◆ Entries provided
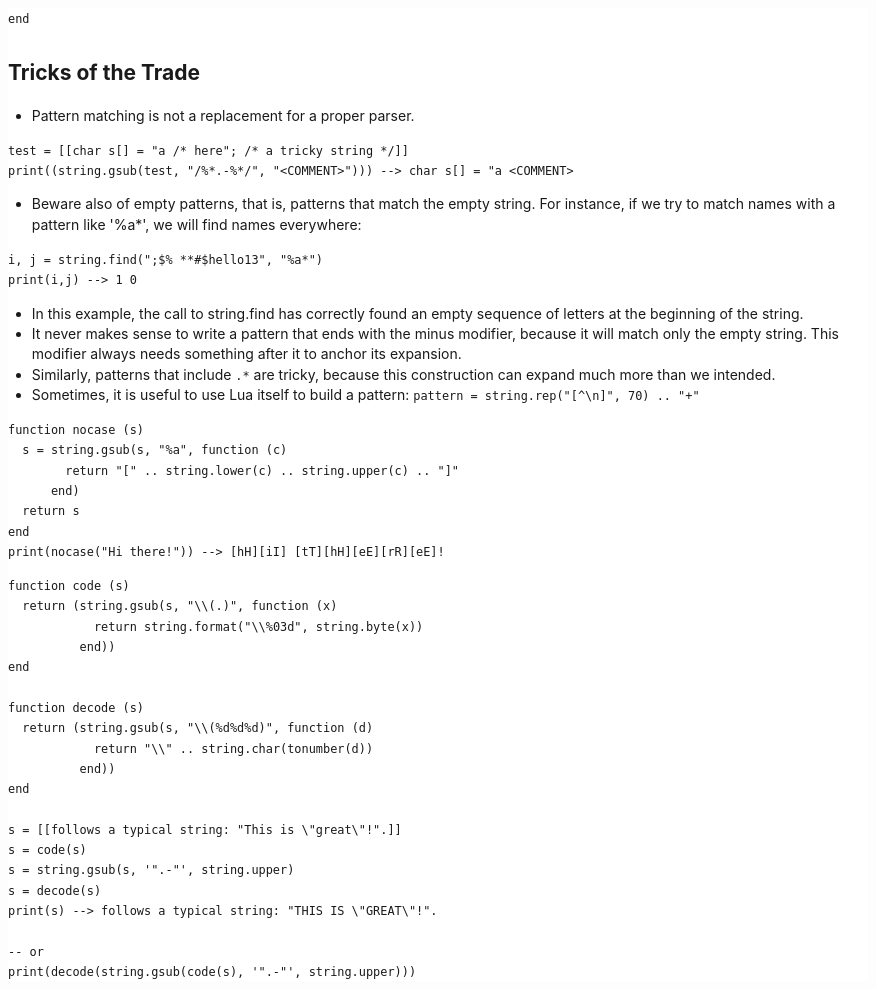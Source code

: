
 ```
end
```

## Tricks of the Trade

* Pattern matching is not a replacement for a proper parser.

```
test = [[char s[] = "a /* here"; /* a tricky string */]]
print((string.gsub(test, "/%*.-%*/", "<COMMENT>"))) --> char s[] = "a <COMMENT>
```

* Beware also of empty patterns, that is, patterns that match the empty string. For instance, if we try to match names with a pattern like '%a*', we will find names everywhere:

```
i, j = string.find(";$% **#$hello13", "%a*")
print(i,j) --> 1 0
```

* In this example, the call to string.find has correctly found an empty sequence of letters at the beginning of the string.
* It never makes sense to write a pattern that ends with the minus modifier, because it will match only the empty string. This modifier always needs something after it to anchor its expansion.
* Similarly, patterns that include `.*` are tricky, because this construction can expand much more than we intended.
* Sometimes, it is useful to use Lua itself to build a pattern: `pattern = string.rep("[^\n]", 70) .. "+"`

```
function nocase (s)
  s = string.gsub(s, "%a", function (c)
        return "[" .. string.lower(c) .. string.upper(c) .. "]"
      end)
  return s
end
print(nocase("Hi there!")) --> [hH][iI] [tT][hH][eE][rR][eE]!
```

```
function code (s)
  return (string.gsub(s, "\\(.)", function (x)
            return string.format("\\%03d", string.byte(x))
          end))
end

function decode (s)
  return (string.gsub(s, "\\(%d%d%d)", function (d)
            return "\\" .. string.char(tonumber(d))
          end))
end

s = [[follows a typical string: "This is \"great\"!".]]
s = code(s)
s = string.gsub(s, '".-"', string.upper)
s = decode(s)
print(s) --> follows a typical string: "THIS IS \"GREAT\"!".

-- or
print(decode(string.gsub(code(s), '".-"', string.upper)))
```

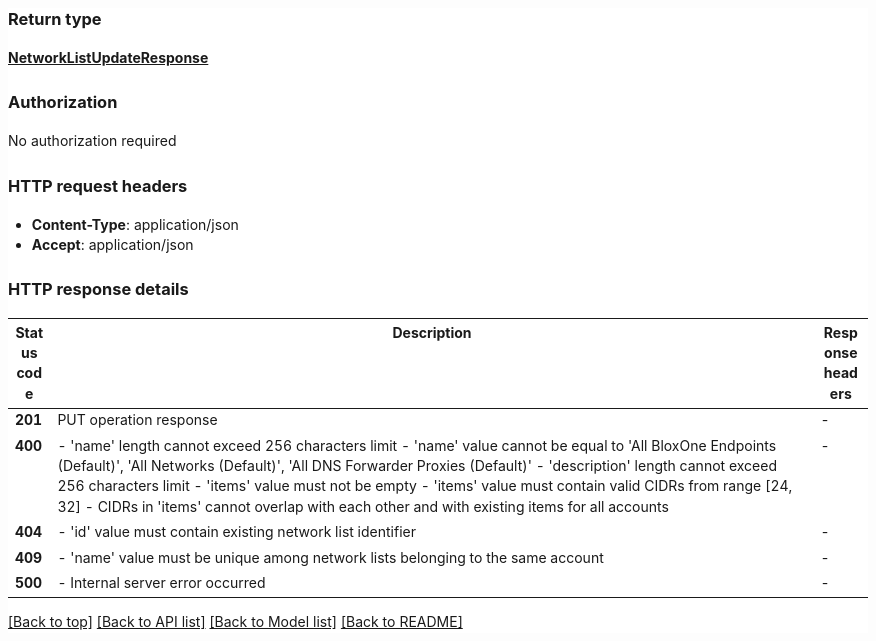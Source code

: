 ### Return type

[**NetworkListUpdateResponse**](NetworkListUpdateResponse.md)

### Authorization

No authorization required

### HTTP request headers

 - **Content-Type**: application/json
 - **Accept**: application/json

### HTTP response details

| Status code | Description | Response headers |
|-------------|-------------|------------------|
**201** | PUT operation response |  -  |
**400** |  - &#39;name&#39; length cannot exceed 256 characters limit - &#39;name&#39; value cannot be equal to &#39;All BloxOne Endpoints (Default)&#39;, &#39;All Networks (Default)&#39;, &#39;All DNS Forwarder Proxies (Default)&#39; - &#39;description&#39; length cannot exceed 256 characters limit - &#39;items&#39; value must not be empty - &#39;items&#39; value must contain valid CIDRs from range [24, 32] - CIDRs in &#39;items&#39; cannot overlap with each other and with existing items for all accounts |  -  |
**404** |  - &#39;id&#39; value must contain existing network list identifier |  -  |
**409** |  - &#39;name&#39; value must be unique among network lists belonging to the same account |  -  |
**500** |  - Internal server error occurred |  -  |

[[Back to top]](#) [[Back to API list]](../README.md#documentation-for-api-endpoints) [[Back to Model list]](../README.md#documentation-for-models) [[Back to README]](../README.md)


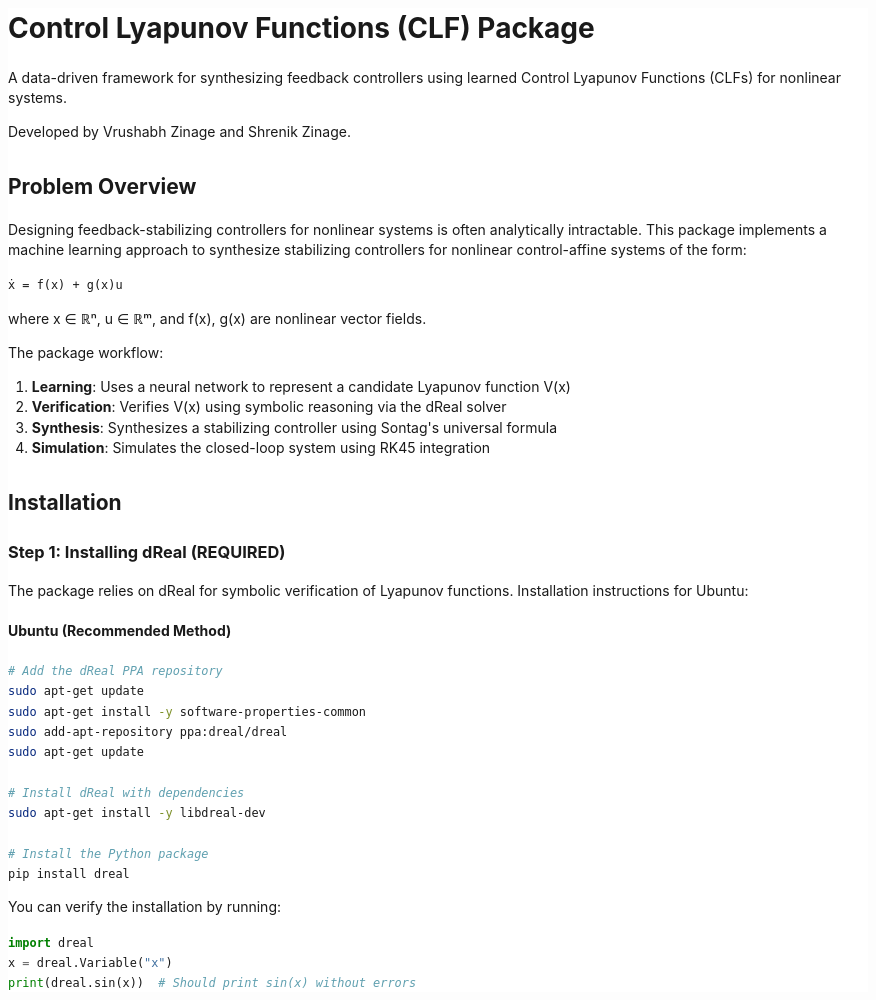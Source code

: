 # Control Lyapunov Functions (CLF) Package

A data-driven framework for synthesizing feedback controllers using learned Control Lyapunov Functions (CLFs) for nonlinear systems.

Developed by Vrushabh Zinage and Shrenik Zinage.

## Problem Overview

Designing feedback-stabilizing controllers for nonlinear systems is often analytically intractable. This package implements a machine learning approach to synthesize stabilizing controllers for nonlinear control-affine systems of the form:

```
ẋ = f(x) + g(x)u
```

where x ∈ ℝⁿ, u ∈ ℝᵐ, and f(x), g(x) are nonlinear vector fields.

The package workflow:

1. **Learning**: Uses a neural network to represent a candidate Lyapunov function V(x)
2. **Verification**: Verifies V(x) using symbolic reasoning via the dReal solver
3. **Synthesis**: Synthesizes a stabilizing controller using Sontag's universal formula
4. **Simulation**: Simulates the closed-loop system using RK45 integration

## Installation

### Step 1: Installing dReal (REQUIRED)

The package relies on dReal for symbolic verification of Lyapunov functions. Installation instructions for Ubuntu:

#### Ubuntu (Recommended Method)

```bash
# Add the dReal PPA repository
sudo apt-get update
sudo apt-get install -y software-properties-common
sudo add-apt-repository ppa:dreal/dreal
sudo apt-get update

# Install dReal with dependencies
sudo apt-get install -y libdreal-dev

# Install the Python package
pip install dreal
```

You can verify the installation by running:

```python
import dreal
x = dreal.Variable("x")
print(dreal.sin(x))  # Should print sin(x) without errors
```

◆ Task directions
Show each line in the data where the string "typical" appears.

◆ Task answer
s = [[follows a typical string: "This is \"great\"!".]]
print(s) --> follows a typical string: "THIS IS \"GREAT\"!".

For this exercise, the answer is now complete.